IOTA Rebased is the protocol overhaul that went live on mainnet on 5 May 2025. It retired the Tangle as IOTA’s ledger and replaced it with a Move-based object ledger, delegated proof-of-stake consensus, and real transaction fees. The architecture is derived from the same Mysten Labs research lineage as Sui — IOTA effectively rebased its mainnet onto that stack, hence the name.

What Changed#

Pre-Rebased (Tangle) Rebased (May 2025+)
Ledger DAG of transactions Object ledger on the Move VM
Consensus Tip approval + Coordinator milestones Mysticeti dPoS, no Coordinator
Validators Foundation Coordinator Up to ~150 permissionless, staked
Fees None ~0.005 IOTA per tx, burned
Finality Probabilistic (cumulative weight) Deterministic, sub-second
L1 smart contracts None Native Move

Object Model and the Move VM#

Instead of accounts-with-balances (Ethereum) or unspent outputs (Bitcoin, legacy IOTA), state is a set of typed objects owned by addresses. Smart contracts are Move modules; assets are Move resources — values the type system forbids from being copied or implicitly dropped, which structurally prevents whole classes of double-spend and accounting bugs.

Because transactions declare the objects they touch, the runtime can execute non-overlapping transactions in parallel rather than strictly serialising every transaction as the EVM does. This is the main throughput lever in the new design.

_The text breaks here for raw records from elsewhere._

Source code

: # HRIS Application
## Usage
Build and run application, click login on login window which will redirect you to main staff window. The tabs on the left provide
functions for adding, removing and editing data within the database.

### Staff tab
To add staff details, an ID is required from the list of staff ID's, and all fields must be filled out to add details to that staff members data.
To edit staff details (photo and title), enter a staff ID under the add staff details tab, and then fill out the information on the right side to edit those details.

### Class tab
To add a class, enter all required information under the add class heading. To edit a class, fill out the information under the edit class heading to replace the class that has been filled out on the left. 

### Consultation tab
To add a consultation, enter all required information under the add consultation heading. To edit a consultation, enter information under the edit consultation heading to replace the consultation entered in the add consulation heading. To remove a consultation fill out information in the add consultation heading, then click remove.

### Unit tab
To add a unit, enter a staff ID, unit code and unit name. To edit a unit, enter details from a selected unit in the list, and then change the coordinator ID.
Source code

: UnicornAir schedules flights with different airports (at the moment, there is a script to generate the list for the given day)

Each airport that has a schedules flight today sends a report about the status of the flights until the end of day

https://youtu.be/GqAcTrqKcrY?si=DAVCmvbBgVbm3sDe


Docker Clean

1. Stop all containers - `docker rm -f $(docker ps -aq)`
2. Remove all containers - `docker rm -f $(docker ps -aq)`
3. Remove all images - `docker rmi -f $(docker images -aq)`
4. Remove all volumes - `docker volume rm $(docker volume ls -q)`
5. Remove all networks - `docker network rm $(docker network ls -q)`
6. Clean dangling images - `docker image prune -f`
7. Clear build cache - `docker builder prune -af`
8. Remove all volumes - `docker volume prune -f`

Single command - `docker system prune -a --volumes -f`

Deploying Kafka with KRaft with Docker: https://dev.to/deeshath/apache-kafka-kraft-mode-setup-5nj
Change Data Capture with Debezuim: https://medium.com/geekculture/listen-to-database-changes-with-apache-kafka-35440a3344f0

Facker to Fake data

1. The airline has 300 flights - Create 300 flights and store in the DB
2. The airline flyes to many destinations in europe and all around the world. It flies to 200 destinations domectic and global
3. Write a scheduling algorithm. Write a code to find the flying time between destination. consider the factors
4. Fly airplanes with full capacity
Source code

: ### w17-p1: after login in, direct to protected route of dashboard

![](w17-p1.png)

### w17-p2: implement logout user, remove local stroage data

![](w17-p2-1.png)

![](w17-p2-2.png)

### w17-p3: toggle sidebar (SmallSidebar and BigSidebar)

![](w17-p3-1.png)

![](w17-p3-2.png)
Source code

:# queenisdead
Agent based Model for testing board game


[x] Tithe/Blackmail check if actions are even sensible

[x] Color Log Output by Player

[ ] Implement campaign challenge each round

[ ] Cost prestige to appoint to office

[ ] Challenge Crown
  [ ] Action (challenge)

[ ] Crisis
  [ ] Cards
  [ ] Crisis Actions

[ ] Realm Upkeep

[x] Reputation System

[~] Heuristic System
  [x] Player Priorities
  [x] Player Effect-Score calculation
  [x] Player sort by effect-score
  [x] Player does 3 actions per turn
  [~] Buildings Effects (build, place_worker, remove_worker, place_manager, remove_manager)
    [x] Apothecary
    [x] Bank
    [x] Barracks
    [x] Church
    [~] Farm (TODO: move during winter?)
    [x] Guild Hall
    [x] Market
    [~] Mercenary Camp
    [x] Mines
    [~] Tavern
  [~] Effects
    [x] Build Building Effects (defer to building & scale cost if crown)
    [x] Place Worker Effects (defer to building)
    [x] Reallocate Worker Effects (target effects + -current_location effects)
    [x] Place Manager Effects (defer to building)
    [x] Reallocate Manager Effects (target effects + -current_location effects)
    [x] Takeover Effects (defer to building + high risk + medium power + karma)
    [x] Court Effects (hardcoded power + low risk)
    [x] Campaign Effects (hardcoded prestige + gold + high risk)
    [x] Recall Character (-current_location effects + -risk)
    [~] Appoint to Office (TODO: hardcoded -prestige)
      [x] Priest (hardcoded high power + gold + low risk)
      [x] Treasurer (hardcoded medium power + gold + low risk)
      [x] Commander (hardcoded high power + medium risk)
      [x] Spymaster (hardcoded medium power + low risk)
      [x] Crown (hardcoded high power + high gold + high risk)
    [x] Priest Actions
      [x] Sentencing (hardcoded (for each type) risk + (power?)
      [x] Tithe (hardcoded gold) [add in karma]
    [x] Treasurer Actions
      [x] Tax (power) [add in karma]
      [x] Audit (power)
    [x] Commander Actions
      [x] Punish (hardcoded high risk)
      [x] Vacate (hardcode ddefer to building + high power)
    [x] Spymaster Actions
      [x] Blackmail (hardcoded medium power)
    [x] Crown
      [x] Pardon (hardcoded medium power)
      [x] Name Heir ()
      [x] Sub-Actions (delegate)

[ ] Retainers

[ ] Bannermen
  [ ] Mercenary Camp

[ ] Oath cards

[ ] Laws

Mysticeti Consensus and dPoS#

Rebased uses Mysticeti, a DAG-based BFT consensus. Validators are elected by stake; IOTA holders who do not run infrastructure delegate their stake to validators and share in rewards — the standard delegated-PoS pattern. The Foundation-run Coordinator is gone, which is the decentralisation milestone the Coordicide programme had promised for years.

Published figures: 50,000+ TPS capacity and finality on the order of 400–500 ms. Treat these as benchmark/target numbers, as with any L1’s headline throughput.

Fees and Tokenomics#

IOTA is no longer strictly feeless. Each transaction costs roughly 0.005 IOTA on average, and that fee is burned, applying deflationary pressure. Fees are framed as a congestion-control mechanism, not a revenue model — they are deliberately tiny, and applications can sponsor fees so end users still experience a feeless flow.

Staking is inflationary to fund rewards: on the order of 767,000 IOTA minted per epoch, an initial inflation rate near 6%, distributed to validators and their delegators. Net token supply pressure is the burn rate against this issuance.

Relationship to IOTA EVM#

Rebased did not replace IOTA EVM. The EVM chain continues to run as a Layer 2 alongside the new Move Layer 1, bridged for asset transfers. The Foundation has stated an intent to integrate EVM execution into Layer 1 in future, but as of the Rebased mainnet they remain distinct environments — Move for L1-native development, EVM for Solidity portability.